WORK REQUEST: Your reply should consist solely of the lines from the one containing "- Backend (kan" through the end of the data, restated word for word.

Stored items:
*****

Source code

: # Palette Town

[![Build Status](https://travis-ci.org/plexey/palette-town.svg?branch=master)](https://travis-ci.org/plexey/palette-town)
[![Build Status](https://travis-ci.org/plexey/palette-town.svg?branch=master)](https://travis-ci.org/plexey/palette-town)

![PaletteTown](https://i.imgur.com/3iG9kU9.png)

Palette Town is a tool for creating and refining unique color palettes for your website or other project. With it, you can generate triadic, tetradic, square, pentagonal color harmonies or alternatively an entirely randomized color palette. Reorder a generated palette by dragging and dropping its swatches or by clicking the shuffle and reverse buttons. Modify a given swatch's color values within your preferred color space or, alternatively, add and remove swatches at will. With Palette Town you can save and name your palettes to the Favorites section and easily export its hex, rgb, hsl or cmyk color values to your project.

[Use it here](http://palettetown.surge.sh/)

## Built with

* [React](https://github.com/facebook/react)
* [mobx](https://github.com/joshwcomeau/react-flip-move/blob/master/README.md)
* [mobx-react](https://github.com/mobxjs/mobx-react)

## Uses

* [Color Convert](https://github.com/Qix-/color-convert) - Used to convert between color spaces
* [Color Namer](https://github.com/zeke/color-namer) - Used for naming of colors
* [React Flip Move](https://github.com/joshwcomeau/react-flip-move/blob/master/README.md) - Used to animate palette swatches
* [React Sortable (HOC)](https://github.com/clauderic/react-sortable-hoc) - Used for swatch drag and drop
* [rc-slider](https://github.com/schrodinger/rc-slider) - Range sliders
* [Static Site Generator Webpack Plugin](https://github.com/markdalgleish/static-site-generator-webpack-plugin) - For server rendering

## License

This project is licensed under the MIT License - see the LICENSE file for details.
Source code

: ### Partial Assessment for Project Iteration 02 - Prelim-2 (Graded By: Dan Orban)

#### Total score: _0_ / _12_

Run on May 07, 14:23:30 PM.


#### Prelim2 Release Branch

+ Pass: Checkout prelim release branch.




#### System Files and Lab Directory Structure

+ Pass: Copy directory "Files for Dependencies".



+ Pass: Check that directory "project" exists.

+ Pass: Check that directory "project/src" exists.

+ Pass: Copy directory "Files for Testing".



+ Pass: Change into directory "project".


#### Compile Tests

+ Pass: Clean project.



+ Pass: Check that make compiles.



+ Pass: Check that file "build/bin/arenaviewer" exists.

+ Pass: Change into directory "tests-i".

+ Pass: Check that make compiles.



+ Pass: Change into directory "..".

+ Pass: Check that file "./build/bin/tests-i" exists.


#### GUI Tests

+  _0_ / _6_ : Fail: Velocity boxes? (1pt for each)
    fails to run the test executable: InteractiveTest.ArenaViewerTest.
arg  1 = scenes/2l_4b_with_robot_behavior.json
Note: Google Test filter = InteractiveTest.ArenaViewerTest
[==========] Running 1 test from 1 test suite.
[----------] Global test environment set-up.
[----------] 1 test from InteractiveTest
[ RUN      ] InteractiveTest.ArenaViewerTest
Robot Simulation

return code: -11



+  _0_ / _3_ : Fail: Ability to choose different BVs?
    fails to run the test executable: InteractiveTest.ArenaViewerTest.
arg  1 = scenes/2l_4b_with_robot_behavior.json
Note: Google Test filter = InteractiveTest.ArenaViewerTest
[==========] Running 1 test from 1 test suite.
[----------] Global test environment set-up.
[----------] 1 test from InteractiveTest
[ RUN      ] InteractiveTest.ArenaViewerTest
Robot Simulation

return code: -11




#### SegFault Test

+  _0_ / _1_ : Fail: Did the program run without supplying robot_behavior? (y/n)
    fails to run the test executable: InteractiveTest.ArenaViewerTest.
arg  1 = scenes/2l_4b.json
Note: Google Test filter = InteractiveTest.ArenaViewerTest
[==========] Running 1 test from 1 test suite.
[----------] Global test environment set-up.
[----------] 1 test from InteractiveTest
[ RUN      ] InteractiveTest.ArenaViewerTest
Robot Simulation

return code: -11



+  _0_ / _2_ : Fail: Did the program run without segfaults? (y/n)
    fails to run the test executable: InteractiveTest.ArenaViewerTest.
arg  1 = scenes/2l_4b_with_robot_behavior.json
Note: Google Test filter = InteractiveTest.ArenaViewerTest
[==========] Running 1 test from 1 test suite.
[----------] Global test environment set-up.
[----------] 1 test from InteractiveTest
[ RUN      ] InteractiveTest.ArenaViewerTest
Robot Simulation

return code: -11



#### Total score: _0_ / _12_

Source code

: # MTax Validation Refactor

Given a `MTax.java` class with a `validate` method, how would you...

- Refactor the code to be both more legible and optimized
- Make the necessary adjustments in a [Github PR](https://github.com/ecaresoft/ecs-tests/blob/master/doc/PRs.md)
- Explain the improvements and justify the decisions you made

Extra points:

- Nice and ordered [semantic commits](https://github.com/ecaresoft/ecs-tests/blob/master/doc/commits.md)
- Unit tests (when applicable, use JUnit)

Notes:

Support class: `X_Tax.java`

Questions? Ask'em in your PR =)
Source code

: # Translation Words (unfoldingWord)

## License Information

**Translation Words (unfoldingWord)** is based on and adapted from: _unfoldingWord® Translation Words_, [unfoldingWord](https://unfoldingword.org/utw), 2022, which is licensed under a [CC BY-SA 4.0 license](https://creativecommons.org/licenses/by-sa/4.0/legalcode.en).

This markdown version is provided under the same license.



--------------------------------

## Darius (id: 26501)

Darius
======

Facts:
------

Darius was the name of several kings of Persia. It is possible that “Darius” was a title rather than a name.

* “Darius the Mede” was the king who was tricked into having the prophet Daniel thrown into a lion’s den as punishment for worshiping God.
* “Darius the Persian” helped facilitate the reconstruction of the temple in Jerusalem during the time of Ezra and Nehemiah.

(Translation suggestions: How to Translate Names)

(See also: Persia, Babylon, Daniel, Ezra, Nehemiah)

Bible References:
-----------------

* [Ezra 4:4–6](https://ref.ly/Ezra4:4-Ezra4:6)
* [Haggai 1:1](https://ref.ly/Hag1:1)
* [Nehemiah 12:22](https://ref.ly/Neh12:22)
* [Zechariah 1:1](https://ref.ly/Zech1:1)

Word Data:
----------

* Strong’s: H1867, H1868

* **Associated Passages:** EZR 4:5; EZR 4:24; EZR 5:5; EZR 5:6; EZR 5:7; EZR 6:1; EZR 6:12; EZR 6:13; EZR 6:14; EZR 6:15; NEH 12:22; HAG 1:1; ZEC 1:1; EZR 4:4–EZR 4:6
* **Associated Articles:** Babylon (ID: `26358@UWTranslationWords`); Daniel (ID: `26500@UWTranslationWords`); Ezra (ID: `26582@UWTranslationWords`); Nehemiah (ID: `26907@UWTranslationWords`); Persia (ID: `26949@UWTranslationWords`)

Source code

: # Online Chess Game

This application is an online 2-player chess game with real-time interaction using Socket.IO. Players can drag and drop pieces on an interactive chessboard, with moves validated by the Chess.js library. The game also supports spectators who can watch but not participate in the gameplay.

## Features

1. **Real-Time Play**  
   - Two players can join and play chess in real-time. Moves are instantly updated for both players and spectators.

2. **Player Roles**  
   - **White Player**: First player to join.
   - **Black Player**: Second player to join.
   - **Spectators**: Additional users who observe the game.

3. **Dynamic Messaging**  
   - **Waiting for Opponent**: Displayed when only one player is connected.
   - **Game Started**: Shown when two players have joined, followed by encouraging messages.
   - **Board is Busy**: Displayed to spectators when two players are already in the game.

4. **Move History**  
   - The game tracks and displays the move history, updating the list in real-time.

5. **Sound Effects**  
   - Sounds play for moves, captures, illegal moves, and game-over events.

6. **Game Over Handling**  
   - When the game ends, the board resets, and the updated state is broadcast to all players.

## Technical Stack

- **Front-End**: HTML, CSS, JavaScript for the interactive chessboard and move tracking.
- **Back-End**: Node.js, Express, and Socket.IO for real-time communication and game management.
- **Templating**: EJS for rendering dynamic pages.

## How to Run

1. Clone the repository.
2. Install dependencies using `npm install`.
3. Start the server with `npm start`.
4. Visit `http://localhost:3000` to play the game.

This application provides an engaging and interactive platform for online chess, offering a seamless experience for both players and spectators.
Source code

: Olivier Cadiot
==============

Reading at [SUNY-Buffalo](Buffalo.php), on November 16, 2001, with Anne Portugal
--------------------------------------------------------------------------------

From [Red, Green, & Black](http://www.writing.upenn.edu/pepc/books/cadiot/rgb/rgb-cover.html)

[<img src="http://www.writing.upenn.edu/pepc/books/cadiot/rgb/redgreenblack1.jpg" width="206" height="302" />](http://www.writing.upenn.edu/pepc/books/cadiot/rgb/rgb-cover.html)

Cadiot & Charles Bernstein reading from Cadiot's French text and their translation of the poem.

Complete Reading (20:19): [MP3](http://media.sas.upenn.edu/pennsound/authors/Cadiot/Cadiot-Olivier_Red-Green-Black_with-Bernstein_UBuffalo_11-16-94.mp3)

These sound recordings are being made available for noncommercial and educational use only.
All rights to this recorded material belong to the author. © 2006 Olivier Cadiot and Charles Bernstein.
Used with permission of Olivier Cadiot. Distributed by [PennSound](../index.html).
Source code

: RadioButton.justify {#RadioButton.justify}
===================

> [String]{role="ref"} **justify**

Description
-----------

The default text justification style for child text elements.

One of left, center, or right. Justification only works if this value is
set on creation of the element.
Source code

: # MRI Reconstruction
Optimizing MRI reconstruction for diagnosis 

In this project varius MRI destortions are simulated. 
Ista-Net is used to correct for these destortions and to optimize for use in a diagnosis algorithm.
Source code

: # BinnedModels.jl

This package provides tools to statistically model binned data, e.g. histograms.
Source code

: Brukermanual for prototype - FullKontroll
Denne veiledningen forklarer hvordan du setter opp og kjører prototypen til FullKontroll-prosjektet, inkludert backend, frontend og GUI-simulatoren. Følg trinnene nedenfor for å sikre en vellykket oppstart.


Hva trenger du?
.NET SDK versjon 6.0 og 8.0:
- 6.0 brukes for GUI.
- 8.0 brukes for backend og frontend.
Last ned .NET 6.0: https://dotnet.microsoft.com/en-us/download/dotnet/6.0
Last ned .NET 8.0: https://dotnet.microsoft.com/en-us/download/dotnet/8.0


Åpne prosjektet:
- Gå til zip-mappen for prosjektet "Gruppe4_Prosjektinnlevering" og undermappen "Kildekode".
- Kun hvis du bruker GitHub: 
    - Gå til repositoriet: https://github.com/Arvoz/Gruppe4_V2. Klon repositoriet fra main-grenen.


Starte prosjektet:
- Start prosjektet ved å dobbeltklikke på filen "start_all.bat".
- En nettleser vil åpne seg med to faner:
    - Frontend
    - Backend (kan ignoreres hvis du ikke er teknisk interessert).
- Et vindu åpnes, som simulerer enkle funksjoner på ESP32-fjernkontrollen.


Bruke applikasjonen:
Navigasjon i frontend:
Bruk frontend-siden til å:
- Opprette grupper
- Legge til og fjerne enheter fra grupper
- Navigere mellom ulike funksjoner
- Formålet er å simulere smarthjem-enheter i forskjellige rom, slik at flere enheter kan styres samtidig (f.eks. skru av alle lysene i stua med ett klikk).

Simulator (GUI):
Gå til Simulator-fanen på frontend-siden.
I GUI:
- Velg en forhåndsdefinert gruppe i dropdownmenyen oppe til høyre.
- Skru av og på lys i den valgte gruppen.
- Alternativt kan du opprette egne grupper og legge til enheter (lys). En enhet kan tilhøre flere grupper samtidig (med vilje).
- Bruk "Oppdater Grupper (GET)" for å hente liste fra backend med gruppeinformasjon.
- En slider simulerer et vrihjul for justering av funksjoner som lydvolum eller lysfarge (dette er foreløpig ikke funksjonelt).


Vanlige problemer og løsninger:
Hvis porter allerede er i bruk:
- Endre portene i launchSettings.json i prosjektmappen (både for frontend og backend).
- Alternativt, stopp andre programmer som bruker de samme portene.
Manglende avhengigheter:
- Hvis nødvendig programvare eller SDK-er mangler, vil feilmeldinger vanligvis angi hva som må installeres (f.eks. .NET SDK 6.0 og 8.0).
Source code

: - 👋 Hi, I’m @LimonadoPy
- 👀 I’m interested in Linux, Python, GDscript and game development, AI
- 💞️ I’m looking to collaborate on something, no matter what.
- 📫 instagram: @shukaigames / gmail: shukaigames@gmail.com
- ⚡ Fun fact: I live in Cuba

*****

EXERCISE OUTPUT:
    - Backend (kan ignoreres hvis du ikke er teknisk interessert).
- Et vindu åpnes, som simulerer enkle funksjoner på ESP32-fjernkontrollen.


Bruke applikasjonen:
Navigasjon i frontend:
Bruk frontend-siden til å:
- Opprette grupper
- Legge til og fjerne enheter fra grupper
- Navigere mellom ulike funksjoner
- Formålet er å simulere smarthjem-enheter i forskjellige rom, slik at flere enheter kan styres samtidig (f.eks. skru av alle lysene i stua med ett klikk).

Simulator (GUI):
Gå til Simulator-fanen på frontend-siden.
I GUI:
- Velg en forhåndsdefinert gruppe i dropdownmenyen oppe til høyre.
- Skru av og på lys i den valgte gruppen.
- Alternativt kan du opprette egne grupper og legge til enheter (lys). En enhet kan tilhøre flere grupper samtidig (med vilje).
- Bruk "Oppdater Grupper (GET)" for å hente liste fra backend med gruppeinformasjon.
- En slider simulerer et vrihjul for justering av funksjoner som lydvolum eller lysfarge (dette er foreløpig ikke funksjonelt).


Vanlige problemer og løsninger:
Hvis porter allerede er i bruk:
- Endre portene i launchSettings.json i prosjektmappen (både for frontend og backend).
- Alternativt, stopp andre programmer som bruker de samme portene.
Manglende avhengigheter:
- Hvis nødvendig programvare eller SDK-er mangler, vil feilmeldinger vanligvis angi hva som må installeres (f.eks. .NET SDK 6.0 og 8.0).
Source code

: - 👋 Hi, I’m @LimonadoPy
- 👀 I’m interested in Linux, Python, GDscript and game development, AI
- 💞️ I’m looking to collaborate on something, no matter what.
- 📫 instagram: @shukaigames / gmail: shukaigames@gmail.com
- ⚡ Fun fact: I live in Cuba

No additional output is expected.